INSTRUCTIONS TO FOLLOW »
Your response must be made up of each line in the data below that contains the string "要破防哩".
(RECORDS FOR THIS EXERCISE begins)
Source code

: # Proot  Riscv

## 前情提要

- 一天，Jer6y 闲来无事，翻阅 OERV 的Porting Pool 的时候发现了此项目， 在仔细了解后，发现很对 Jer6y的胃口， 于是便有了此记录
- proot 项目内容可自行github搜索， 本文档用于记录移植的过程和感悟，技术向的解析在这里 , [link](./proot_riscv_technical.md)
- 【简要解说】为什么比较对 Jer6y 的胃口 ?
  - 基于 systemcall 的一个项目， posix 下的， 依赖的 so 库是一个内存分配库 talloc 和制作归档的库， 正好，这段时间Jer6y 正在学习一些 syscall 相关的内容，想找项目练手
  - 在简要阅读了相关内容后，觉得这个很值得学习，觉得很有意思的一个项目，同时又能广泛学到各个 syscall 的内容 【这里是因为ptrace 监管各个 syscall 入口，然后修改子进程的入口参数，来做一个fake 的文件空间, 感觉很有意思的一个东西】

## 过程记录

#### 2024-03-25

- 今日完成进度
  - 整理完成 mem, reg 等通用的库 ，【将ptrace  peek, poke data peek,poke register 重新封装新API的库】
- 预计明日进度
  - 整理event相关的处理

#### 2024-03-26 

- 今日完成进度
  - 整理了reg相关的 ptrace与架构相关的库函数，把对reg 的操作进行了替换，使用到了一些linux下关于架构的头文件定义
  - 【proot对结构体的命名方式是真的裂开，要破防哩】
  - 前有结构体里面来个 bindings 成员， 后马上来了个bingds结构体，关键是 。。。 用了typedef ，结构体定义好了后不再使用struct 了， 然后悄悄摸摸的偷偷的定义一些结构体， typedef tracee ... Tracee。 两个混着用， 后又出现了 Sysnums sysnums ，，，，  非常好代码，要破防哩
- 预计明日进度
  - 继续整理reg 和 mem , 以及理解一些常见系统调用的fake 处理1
(RECORDS FOR THIS EXERCISE ends)
EXPECTED ANSWER »
  - 【proot对结构体的命名方式是真的裂开，要破防哩】
  - 前有结构体里面来个 bindings 成员， 后马上来了个bingds结构体，关键是 。。。 用了typedef ，结构体定义好了后不再使用struct 了， 然后悄悄摸摸的偷偷的定义一些结构体， typedef tracee ... Tracee。 两个混着用， 后又出现了 Sysnums sysnums ，，，，  非常好代码，要破防哩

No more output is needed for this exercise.